Thursday, February 10, 2011

Reiki's Healing Touch

Most days are a bit hairy for Arleen Lemus, who juggles a full-time job with the time-consuming avocation of traveling to dog shows with her two purebred collies. Usually, the aches hit her right in the shoulders. To feel better, Lemus performs reiki ("ray-kee"), an energy-flow technique that invigorates, reduces stress, and develops the body's ability to heal itself. "I sit quietly, do a little meditation, and then use reiki to place my hands on the problem area," says Lemus, who lives near Victorville, Calif. "It makes the pain go away." She's even used it calm her canine contestants.
 


What Is Reiki?
ITS NAME A BLEND of rei (divine, universal higher consciousness) and ki (life energy; chi or qi in Chinese), the technique is beneficial for your everyday aches, pains, and stresses, says William Lee Rand, president of the International Center for Reiki Training in Southfield, Mich., and a practitioner for 25 years.

When your life energy dips too low, you become vulnerable to stress and illness. The practice of reiki involves the transmission of what Rand calls "spiritually guided force" to bolster your body's energy and healing ability.

A Buddhist lay priest named Mikao Usui discovered this life-force energy in the early 1900s after much study and meditation; he found that directing it promoted mind-body unity and enhanced his healing powers. The practice made it to Hawaii in the 1930s and started to become popular in the West in the 1970s.

The idea is to channel the flow of energy. To begin, the practitioner commonly sweeps his or her hands across a client's body to identify troubled areas, then directs more focused attention to the head, face, front and back torso, knees, and feet.

"Reiki is administered similar to the way massage is done, but with no manipulation of tissues," Rand says. "There is a light touch or no touch."

Many practitioners utilize the chakra system, which comprises seven major points along the body's midline corresponding to specific organs, glands, and functions. (See "Chakras 101" on page 60.) When a reiki practitioner, or master, places his or her hands over a client's energy centers in a gesture of assistance, the result is often a feeling of warmth, a surge of energy, a sense of relaxation--or all three.

Rev Up Or Relax
ENHANCING YOUR LIFE energy flow can revitalize appetite, soothe tension, help lower blood pressure, and improve other health problems.
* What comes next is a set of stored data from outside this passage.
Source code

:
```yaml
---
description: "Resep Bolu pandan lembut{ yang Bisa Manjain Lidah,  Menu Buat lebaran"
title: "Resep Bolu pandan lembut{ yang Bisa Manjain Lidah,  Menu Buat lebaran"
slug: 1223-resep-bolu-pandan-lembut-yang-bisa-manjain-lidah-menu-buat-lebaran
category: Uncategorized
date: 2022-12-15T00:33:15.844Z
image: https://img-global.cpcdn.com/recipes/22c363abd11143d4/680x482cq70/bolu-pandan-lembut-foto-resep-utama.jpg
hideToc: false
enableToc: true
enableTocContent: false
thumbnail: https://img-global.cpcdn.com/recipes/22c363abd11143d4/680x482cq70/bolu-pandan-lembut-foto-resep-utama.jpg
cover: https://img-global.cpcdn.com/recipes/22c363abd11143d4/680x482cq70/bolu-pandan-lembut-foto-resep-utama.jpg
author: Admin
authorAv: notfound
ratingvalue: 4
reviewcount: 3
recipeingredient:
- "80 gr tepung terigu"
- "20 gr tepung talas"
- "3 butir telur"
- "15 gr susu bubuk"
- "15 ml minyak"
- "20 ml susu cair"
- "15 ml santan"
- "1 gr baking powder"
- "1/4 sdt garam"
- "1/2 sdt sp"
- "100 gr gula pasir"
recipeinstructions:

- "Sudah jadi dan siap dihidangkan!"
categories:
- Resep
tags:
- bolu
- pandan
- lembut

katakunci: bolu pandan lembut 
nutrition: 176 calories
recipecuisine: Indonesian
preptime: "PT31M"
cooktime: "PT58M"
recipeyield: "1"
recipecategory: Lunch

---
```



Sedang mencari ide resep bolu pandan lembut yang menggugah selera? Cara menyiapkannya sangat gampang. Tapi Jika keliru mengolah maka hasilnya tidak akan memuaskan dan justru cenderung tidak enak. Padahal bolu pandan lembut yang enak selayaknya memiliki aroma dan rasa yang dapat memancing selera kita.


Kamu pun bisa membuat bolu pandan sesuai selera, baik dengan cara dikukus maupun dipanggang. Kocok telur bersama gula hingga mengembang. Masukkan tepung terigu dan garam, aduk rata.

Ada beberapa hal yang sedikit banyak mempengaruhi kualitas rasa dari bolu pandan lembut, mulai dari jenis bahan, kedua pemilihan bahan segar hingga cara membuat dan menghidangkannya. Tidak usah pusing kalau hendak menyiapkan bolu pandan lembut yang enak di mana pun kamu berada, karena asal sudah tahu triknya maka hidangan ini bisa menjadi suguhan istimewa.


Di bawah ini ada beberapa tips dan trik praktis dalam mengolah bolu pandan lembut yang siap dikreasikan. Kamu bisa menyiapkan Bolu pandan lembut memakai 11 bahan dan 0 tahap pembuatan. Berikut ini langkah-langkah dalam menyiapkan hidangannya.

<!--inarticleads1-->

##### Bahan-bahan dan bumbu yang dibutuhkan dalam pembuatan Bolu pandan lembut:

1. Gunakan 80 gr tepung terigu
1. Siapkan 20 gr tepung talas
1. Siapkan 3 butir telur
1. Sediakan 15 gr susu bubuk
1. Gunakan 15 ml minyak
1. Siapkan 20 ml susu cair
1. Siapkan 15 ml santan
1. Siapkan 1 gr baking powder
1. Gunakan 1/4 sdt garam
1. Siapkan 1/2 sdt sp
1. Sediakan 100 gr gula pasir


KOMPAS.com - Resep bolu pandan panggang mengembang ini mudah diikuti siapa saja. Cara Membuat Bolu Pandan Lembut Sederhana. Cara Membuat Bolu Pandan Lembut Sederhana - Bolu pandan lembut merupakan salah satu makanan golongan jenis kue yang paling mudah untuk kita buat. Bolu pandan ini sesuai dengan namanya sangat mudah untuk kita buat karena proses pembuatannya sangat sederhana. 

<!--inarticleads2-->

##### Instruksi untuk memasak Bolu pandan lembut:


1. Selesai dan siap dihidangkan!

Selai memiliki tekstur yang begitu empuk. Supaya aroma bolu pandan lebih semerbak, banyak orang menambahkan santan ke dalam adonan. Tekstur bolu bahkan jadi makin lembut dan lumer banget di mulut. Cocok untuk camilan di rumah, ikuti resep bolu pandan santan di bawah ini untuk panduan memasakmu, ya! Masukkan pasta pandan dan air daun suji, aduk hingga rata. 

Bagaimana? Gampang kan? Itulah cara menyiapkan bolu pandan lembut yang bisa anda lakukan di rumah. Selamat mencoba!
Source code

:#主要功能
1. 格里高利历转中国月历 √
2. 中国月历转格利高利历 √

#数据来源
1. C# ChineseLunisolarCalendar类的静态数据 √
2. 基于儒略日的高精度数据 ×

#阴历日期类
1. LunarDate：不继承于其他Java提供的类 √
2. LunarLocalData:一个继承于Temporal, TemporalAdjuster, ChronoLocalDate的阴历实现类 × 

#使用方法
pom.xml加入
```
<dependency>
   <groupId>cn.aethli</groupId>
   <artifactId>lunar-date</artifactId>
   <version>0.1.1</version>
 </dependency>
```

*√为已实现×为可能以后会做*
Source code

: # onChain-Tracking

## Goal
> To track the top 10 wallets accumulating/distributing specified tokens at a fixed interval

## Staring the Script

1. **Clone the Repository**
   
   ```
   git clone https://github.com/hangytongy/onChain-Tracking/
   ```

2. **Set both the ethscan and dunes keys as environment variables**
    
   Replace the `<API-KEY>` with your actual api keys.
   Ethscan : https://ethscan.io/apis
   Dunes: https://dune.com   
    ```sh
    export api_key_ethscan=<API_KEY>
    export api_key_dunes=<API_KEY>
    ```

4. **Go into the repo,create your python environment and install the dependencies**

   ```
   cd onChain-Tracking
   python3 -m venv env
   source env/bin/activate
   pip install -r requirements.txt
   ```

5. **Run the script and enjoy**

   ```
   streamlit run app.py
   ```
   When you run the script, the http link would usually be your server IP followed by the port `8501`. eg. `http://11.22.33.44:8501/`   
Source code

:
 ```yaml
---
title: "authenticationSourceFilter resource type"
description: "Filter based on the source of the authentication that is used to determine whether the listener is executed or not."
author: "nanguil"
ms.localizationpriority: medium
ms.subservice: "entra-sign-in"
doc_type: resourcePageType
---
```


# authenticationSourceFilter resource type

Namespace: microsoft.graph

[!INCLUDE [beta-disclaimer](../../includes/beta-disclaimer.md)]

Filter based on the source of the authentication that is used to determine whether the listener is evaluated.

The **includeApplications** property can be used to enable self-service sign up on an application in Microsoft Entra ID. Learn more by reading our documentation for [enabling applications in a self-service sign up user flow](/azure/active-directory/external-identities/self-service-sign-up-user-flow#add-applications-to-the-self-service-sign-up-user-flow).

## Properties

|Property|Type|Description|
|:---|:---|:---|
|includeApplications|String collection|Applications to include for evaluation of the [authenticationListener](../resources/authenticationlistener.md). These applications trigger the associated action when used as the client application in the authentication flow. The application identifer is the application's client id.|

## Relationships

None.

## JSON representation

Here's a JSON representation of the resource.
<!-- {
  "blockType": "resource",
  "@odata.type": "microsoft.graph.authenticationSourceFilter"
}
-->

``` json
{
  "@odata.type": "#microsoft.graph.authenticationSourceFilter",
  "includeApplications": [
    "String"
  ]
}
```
Some observers attribute this to the placebo effect, yet studies published in The Journal of Alternative and Complementary Medicine and elsewhere have found that reiki lessens psychological depression and self-perceived stress, affects the autonomic nervous system's regulation of heart and other functions, and can reduce anxiety and blood pressure.

"Reiki is great for giving yourself energy and getting focused for the day," says Jessica Miller, a practitioner in Southern California, "but the uses of reiki are limited only by your imagination." In clinical trials sponsored by the National Institutes of Health, reiki is under study for the complementary treatment of fibromyalgia (a disorder that causes muscle pain and fatigue), prostate cancer, AIDS, and risk factors for heart disease.